__Records for this task__
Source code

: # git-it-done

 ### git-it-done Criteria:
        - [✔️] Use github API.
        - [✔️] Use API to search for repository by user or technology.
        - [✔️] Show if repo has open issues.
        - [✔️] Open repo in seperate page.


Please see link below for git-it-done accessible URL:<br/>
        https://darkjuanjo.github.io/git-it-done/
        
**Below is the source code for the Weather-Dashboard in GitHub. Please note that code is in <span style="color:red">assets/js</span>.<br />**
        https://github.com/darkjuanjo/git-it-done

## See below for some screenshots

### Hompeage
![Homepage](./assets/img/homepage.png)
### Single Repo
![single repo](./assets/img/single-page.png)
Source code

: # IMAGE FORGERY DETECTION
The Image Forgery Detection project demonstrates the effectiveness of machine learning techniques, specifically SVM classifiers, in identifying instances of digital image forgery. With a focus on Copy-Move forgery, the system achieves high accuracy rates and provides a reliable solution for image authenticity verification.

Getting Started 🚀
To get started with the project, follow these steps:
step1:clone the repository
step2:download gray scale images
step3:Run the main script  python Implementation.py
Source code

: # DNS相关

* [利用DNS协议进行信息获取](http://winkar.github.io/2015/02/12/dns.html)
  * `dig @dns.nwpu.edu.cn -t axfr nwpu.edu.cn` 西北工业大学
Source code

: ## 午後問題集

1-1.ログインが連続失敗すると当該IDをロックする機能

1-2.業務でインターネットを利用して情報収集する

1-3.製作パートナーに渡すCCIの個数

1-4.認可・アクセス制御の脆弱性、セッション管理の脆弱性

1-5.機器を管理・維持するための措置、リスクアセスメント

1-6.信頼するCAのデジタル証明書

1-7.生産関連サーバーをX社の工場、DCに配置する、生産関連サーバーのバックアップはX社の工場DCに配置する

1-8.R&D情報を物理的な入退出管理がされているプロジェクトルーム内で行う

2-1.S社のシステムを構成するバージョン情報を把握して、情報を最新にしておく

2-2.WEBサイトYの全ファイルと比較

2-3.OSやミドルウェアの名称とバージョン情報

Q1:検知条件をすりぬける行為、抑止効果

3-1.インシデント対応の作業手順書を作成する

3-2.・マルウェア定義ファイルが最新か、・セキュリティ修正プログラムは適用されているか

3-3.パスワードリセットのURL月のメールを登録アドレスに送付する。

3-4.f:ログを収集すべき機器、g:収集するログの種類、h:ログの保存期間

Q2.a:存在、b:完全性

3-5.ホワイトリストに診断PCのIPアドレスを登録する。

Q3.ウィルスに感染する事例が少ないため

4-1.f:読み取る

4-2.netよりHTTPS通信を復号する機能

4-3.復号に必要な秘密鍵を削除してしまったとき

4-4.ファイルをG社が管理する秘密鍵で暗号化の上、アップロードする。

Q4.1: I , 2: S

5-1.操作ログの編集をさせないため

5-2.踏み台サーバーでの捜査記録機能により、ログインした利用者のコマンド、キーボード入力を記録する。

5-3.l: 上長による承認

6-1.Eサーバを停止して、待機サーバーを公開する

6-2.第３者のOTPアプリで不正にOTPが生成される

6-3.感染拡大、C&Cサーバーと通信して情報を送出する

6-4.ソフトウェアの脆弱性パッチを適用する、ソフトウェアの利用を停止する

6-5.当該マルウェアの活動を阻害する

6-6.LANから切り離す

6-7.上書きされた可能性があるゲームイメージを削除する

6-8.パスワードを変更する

__Your goal__
Each record must be duplicated exactly, with none missing.

__Output of the exercise__
Source code

: # git-it-done

 ### git-it-done Criteria:
        - [✔️] Use github API.
        - [✔️] Use API to search for repository by user or technology.
        - [✔️] Show if repo has open issues.
        - [✔️] Open repo in seperate page.


Please see link below for git-it-done accessible URL:<br/>
        https://darkjuanjo.github.io/git-it-done/
        
**Below is the source code for the Weather-Dashboard in GitHub. Please note that code is in <span style="color:red">assets/js</span>.<br />**
        https://github.com/darkjuanjo/git-it-done

## See below for some screenshots

### Hompeage
![Homepage](./assets/img/homepage.png)
### Single Repo
![single repo](./assets/img/single-page.png)
Source code

: # IMAGE FORGERY DETECTION
The Image Forgery Detection project demonstrates the effectiveness of machine learning techniques, specifically SVM classifiers, in identifying instances of digital image forgery. With a focus on Copy-Move forgery, the system achieves high accuracy rates and provides a reliable solution for image authenticity verification.

Getting Started 🚀
To get started with the project, follow these steps:
step1:clone the repository
step2:download gray scale images
step3:Run the main script  python Implementation.py
Source code

: # DNS相关

* [利用DNS协议进行信息获取](http://winkar.github.io/2015/02/12/dns.html)
  * `dig @dns.nwpu.edu.cn -t axfr nwpu.edu.cn` 西北工业大学
Source code

: ## 午後問題集

1-1.ログインが連続失敗すると当該IDをロックする機能

1-2.業務でインターネットを利用して情報収集する

1-3.製作パートナーに渡すCCIの個数

1-4.認可・アクセス制御の脆弱性、セッション管理の脆弱性

1-5.機器を管理・維持するための措置、リスクアセスメント

1-6.信頼するCAのデジタル証明書

1-7.生産関連サーバーをX社の工場、DCに配置する、生産関連サーバーのバックアップはX社の工場DCに配置する

1-8.R&D情報を物理的な入退出管理がされているプロジェクトルーム内で行う

2-1.S社のシステムを構成するバージョン情報を把握して、情報を最新にしておく

2-2.WEBサイトYの全ファイルと比較

2-3.OSやミドルウェアの名称とバージョン情報

Q1:検知条件をすりぬける行為、抑止効果

3-1.インシデント対応の作業手順書を作成する

3-2.・マルウェア定義ファイルが最新か、・セキュリティ修正プログラムは適用されているか

3-3.パスワードリセットのURL月のメールを登録アドレスに送付する。

3-4.f:ログを収集すべき機器、g:収集するログの種類、h:ログの保存期間

Q2.a:存在、b:完全性

3-5.ホワイトリストに診断PCのIPアドレスを登録する。

Q3.ウィルスに感染する事例が少ないため

4-1.f:読み取る

4-2.netよりHTTPS通信を復号する機能

4-3.復号に必要な秘密鍵を削除してしまったとき

4-4.ファイルをG社が管理する秘密鍵で暗号化の上、アップロードする。

Q4.1: I , 2: S

5-1.操作ログの編集をさせないため

5-2.踏み台サーバーでの捜査記録機能により、ログインした利用者のコマンド、キーボード入力を記録する。

5-3.l: 上長による承認

6-1.Eサーバを停止して、待機サーバーを公開する

6-2.第３者のOTPアプリで不正にOTPが生成される

6-3.感染拡大、C&Cサーバーと通信して情報を送出する

6-4.ソフトウェアの脆弱性パッチを適用する、ソフトウェアの利用を停止する

6-5.当該マルウェアの活動を阻害する

6-6.LANから切り離す

6-7.上書きされた可能性があるゲームイメージを削除する

6-8.パスワードを変更する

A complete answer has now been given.